Driven significantly by the approach of Ken Leinbach, the center's executive director, the Urban Ecology Center took an endlessly creative approach to the details and execution of sustainable building. The Center saw its construction project as an opportunity both for embodying environmental stewardship and for deepening community connections.

The couches and chairs framed with bark intact and the railings around the atrium carry some of the building's many stories. Ken worked with local premium furniture maker La Lune Collection, to have some of their naturally-finished woodwork made for the center from sustainable willow and poplar rather than their standard materials. The resulting process has evolved into a line of more sustainable furniture from La Lune.

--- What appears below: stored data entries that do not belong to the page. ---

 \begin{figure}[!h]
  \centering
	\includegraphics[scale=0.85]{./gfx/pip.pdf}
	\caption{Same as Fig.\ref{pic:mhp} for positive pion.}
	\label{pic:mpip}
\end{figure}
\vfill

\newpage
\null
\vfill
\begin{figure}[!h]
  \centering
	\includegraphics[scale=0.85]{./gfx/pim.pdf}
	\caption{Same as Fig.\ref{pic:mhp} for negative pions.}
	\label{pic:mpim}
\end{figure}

The main space also exhibits the flexibility of space that helps the center function gracefully. Functioning as a large hall that can hold several dozen visitors, the space is also provides comfortable gathering places for small groups, with wall inflections, furniture groupings, and variations in ceiling height providing soft degrees of separation.

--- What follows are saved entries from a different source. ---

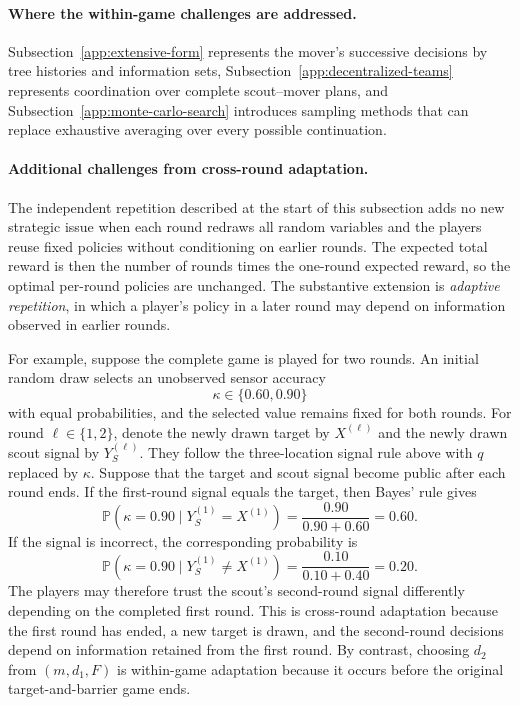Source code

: \paragraph{Where the within-game challenges are addressed.}
Subsection~\ref{app:extensive-form} represents the mover's successive decisions by tree histories and information sets, Subsection~\ref{app:decentralized-teams} represents coordination over complete scout--mover plans, and Subsection~\ref{app:monte-carlo-search} introduces sampling methods that can replace exhaustive averaging over every possible continuation.

\paragraph{Additional challenges from cross-round adaptation.}
The independent repetition described at the start of this subsection adds no new strategic issue when each round redraws all random variables and the players reuse fixed policies without conditioning on earlier rounds. The expected total reward is then the number of rounds times the one-round expected reward, so the optimal per-round policies are unchanged. The substantive extension is \emph{adaptive repetition}, in which a player's policy in a later round may depend on information observed in earlier rounds.

For example, suppose the complete game is played for two rounds. An initial random draw selects an unobserved sensor accuracy
\[
    \kappa\in\{0.60,0.90\}
\]
with equal probabilities, and the selected value remains fixed for both rounds. For round $\ell\in\{1,2\}$, denote the newly drawn target by $X^{(\ell)}$ and the newly drawn scout signal by $Y_S^{(\ell)}$. They follow the three-location signal rule above with $q$ replaced by $\kappa$. Suppose that the target and scout signal become public after each round ends. If the first-round signal equals the target, then Bayes' rule gives
\[
    \mathbb{P}(\kappa=0.90\mid Y_S^{(1)}=X^{(1)})
    =
    \frac{0.90}{0.90+0.60}
    =
    0.60.
\]
If the signal is incorrect, the corresponding probability is
\[
    \mathbb{P}(\kappa=0.90\mid Y_S^{(1)}\neq X^{(1)})
    =
    \frac{0.10}{0.10+0.40}
    =
    0.20.
\]
The players may therefore trust the scout's second-round signal differently depending on the completed first round. This is cross-round adaptation because the first round has ended, a new target is drawn, and the second-round decisions depend on information retained from the first round. By contrast, choosing $d_2$ from $(m,d_1,F)$ is within-game adaptation because it occurs before the original target-and-barrier game ends.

The pervasive spirit of play in this environmental education center appeals to children of all ages. From a small "secret" door on the north side, dual slides sweep down to the main space, through a passageway painted as a stream and its banks.

Behind the brick chimney and wood-paneled back wall of the main space, staff offices occupy three levels of a backstage realm. One office is paneled with wood from local high school bleachers, and another with wood from an 1850 mill. Staff area countertops are made from wheat board (ground wheat shafts bound with nontoxic glue), and the floors are covered with carpet made from recycled-rubber.

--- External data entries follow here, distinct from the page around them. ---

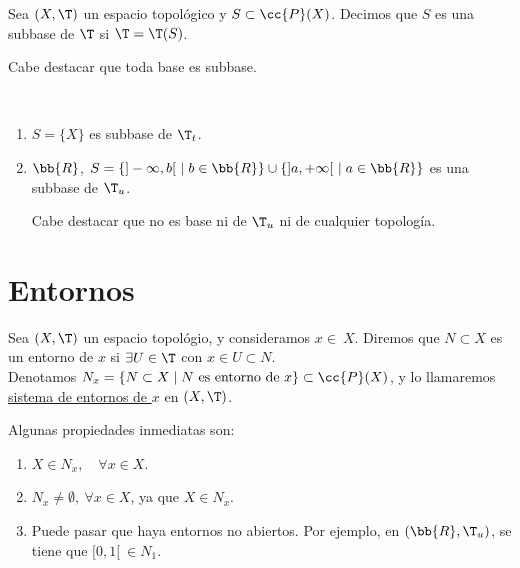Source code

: \begin{definicion}
    Sea $(X,\T)$ un espacio topológico y $S\subset \cc{P}(X)$. Decimos que $S$ es una subbase de $\T$ si $\T=\T(S)$.
\end{definicion}

Cabe destacar que toda base es subbase.

\begin{ejemplo}\
\begin{enumerate}
    \item $S=\{X\}$ es subbase de $\T_t$.
    \item $\bb{R}$, $S=\{]-\infty, b[~\mid b\in \bb{R}\} \cup \{]a,+\infty[~\mid a\in \bb{R}\}$ es una subbase de $\T_u$.

    Cabe destacar que no es base ni de $\T_u$ ni de cualquier topología.
\end{enumerate}
\end{ejemplo}

\section{Entornos}
\begin{definicion}[Entornos]
    Sea $(X,\T)$ un espacio topológio, y consideramos $x\in~X$. Diremos que $N\subset X$ es un entorno de $x$ si $\exists U\in \T$ con $x\in U\subset N$.\\

    Denotamos $N_x = \{N\subset X\mid N \text{ es entorno de $x$}\}\subset \cc{P}(X)$, y lo llamaremos \ul{sistema de entornos de $x$} en $(X,\T)$.
\end{definicion}

Algunas propiedades inmediatas son:
\begin{enumerate}
    \item $X\in N_x,\quad \forall x\in X$.
    \item $N_x\neq \emptyset,~\forall x\in X$, ya que $X\in N_x$.
    \item Puede pasar que haya entornos no abiertos. Por ejemplo, en $(\bb{R}, \T_u)$, se tiene que $[0,1[~\in N_1$.
\end{enumerate}

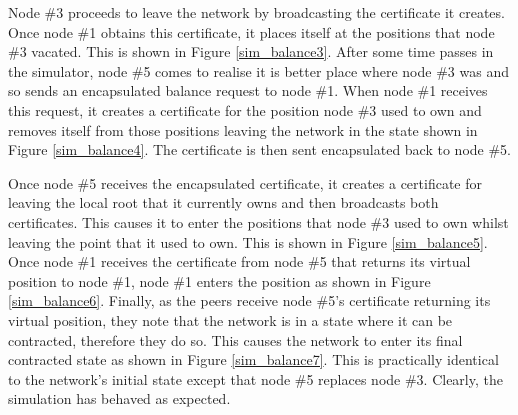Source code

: \documentclass[ %
                    author={Luke Murray},
                supervisor={Dr. Simon Hollis},
                     title={Shadow Peer-to-Peer Networks},
                  subtitle={},
                    degree={MEng},
                      year={2013} ]{thesis}
\begin{document}
Node \#3 proceeds to leave the network by broadcasting the certificate it creates. Once node \#1 obtains this certificate, it places itself at the positions that node \#3 vacated. This is shown in Figure \ref{sim_balance3}. After some time passes in the simulator, node \#5 comes to realise it is better place where node \#3 was and so sends an encapsulated balance request to node \#1. When node \#1 receives this request, it creates a certificate for the position node \#3 used to own and removes itself from those positions leaving the network in the state shown in Figure \ref{sim_balance4}. The certificate is then sent encapsulated back to node \#5.



Once node \#5 receives the encapsulated certificate, it creates a certificate for leaving the local root that it currently owns and then broadcasts both certificates. This causes it to enter the positions that node \#3 used to own whilst leaving the point that it used to own. This is shown in Figure \ref{sim_balance5}. Once node \#1 receives the certificate from node \#5 that returns its virtual position to node \#1, node \#1 enters the position as shown in Figure \ref{sim_balance6}. Finally, as the peers receive node \#5's certificate returning its virtual position, they note that the network is in a state where it can be contracted, therefore they do so. This causes the network to enter its final contracted state as shown in Figure \ref{sim_balance7}. This is practically identical to the network's initial state except that node \#5 replaces node \#3. Clearly, the simulation has behaved as expected.
\end{document}

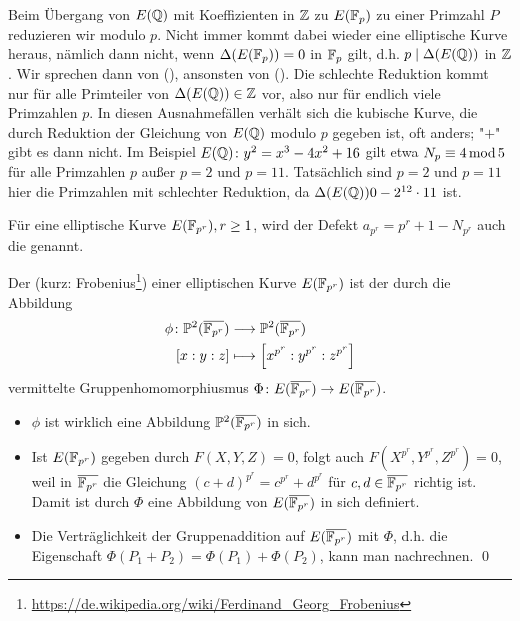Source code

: \begin{bem}
	Beim Übergang von $E(\QQ)$ mit Koeffizienten in $\ZZ$ zu $E(\FF_p)$ zu einer Primzahl $P$ reduzieren wir modulo $p$.
	Nicht immer kommt dabei wieder eine elliptische Kurve heraus, nämlich dann nicht, wenn $\Delta(E(\FF_p)) = 0$ in $\FF_p$ gilt, d.h. $p \mid \Delta(E(\QQ))$ in $\ZZ$.
	Wir sprechen dann von  (), ansonsten von  ().  
	Die schlechte Reduktion kommt nur für alle Primteiler von $\Delta(E(\QQ)) \in \ZZ$ vor, also nur für endlich viele Primzahlen $p$.
	In diesen Ausnahmefällen verhält sich die kubische Kurve, die durch Reduktion der Gleichung von $E(\QQ)$ modulo $p$ gegeben ist, oft anders; "$+$" gibt es dann nicht.
	Im Beispiel $E(\QQ) \colon y^2 = x^3-4x^2+16$ gilt etwa $N_p \kon 4 \modu 5$ für alle Primzahlen $p$ außer $p = 2$ und $p=11$.
	Tatsächlich sind $p=2$ und $p=11$ hier die Primzahlen mit schlechter Reduktion, da $\Delta(E(\QQ)) 0 -2^{12} \cdot 11$ ist.
\end{bem}

\begin{defn}
	Für eine elliptische Kurve $E(\FF_{p^r}), r \geq 1$, wird der Defekt $a_{p^r} = p^r + 1 - N_{p^r}$ auch die  genannt.
\end{defn}

\begin{defn}[Frobeniusendomorphismus]
	Der  (kurz: Frobenius\footnote{\url{https://de.wikipedia.org/wiki/Ferdinand_Georg_Frobenius}}) einer elliptischen Kurve $E(\FF_{p^r})$ ist der durch die Abbildung
	\begin{equation}
	\begin{aligned}
		\phi \colon \PP^2(\overline{\FF_{p^r}}) &\longrightarrow \PP^2(\overline{\FF_{p^r}}) \\
		[x:y:z] &\longmapsto \benbrace*{x^{p^r} : y^{p^r} : z^{p^r}}
	\end{aligned}
	\end{equation}
	vermittelte Gruppenhomomorphiusmus $\Phi\colon E(\overline{\FF_{p^r}}) \rightarrow E(\overline{\FF_{p^r}})$.
\end{defn}

	\begin{itemize}
		\item $\phi$ ist wirklich eine Abbildung $\PP^2(\overline{\FF_{p^r}})$ in sich.
		\item Ist $E(\FF_{p^r})$ gegeben durch $F(X,Y,Z) = 0$, folgt auch $F(X^{p^r},Y^{p^r},Z^{p^r}) = 0$, weil in $\overline{\FF_{p^r}}$ die Gleichung $(c+d)^{p^r} = c^{p^r} + d^{p^r}$ für $c,d \in \overline{\FF_{p^r}}$ richtig ist.
		Damit ist durch $\Phi$ eine Abbildung von $E(\overline{\FF_{p^r}})$ in sich definiert.
		\item Die Verträglichkeit der Gruppenaddition auf $E(\overline{\FF_{p^r}})$ mit $\Phi$, d.h. die Eigenschaft $\Phi(P_1+P_2) = \Phi(P_1) + \Phi(P_2)$, kann man nachrechnen. \qed
	\end{itemize}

Staff and students and other visitors are encouraged to mingle at the common snack corner in the main space on each floor. One set of shared restrooms serves each floor as well.

The building's second floor continues the fun, flexible space. Subspaces can be defined by movable dividers, built economically with hollow-core-door construction, and painted pro-bono by a noted illustrator living in the neighborhood, with scenes of the adjacent Milwaukee River. Native plants grow on shelves in the south windows. Operable windows allow natural ventilation.

One anonymous wood-paneled wall includes a large pivoting section that opens to the "Camouflage Room." Donated carpet squares cover the floor in movable tilings which users are encouraged to rearrange. Windows provide ample daylight, which can be modulated by four ceiling-hung sliding mural panels, which rest neatly between the windows when not in use.

Outside, the second floor decks connect to a roof garden over the garage space. Even more exciting is the observation tower. The 75-foot (23-meter) tower offers an elevated perspective on the surrounding landscape. The parkland and river to the west and north are naturally beautiful, and the view also encompasses the harder beauty of post-industrial and neighborhood areas adjacent to the center in other directions. Also visible from the tower is the 44.4-kilowatt rooftop photovoltaic array, installed in 2007, which pumps electricity into the city's grid.

A controllable web cam atop the tower provides virtual access for those who can't climb its steps. On the north side of the tower is an extensive climbing wall. Members of the Urban Ecology Center can borrow canoes, skis, mountain bikes, and other adventure equipment, as well as tools.

The center simplified class access for the several schools in its two-mile (3.2-kilometer) service radius by getting its own fleet of small buses. Staff are encouraged to bike to work, and the basement includes showers and locker rooms for commuter support.

The center's Galvalume® corrugated steel roofing and siding is made from 80-percent recycled content and will be fully recyclable at the end of its life, which should be long and low in maintenance.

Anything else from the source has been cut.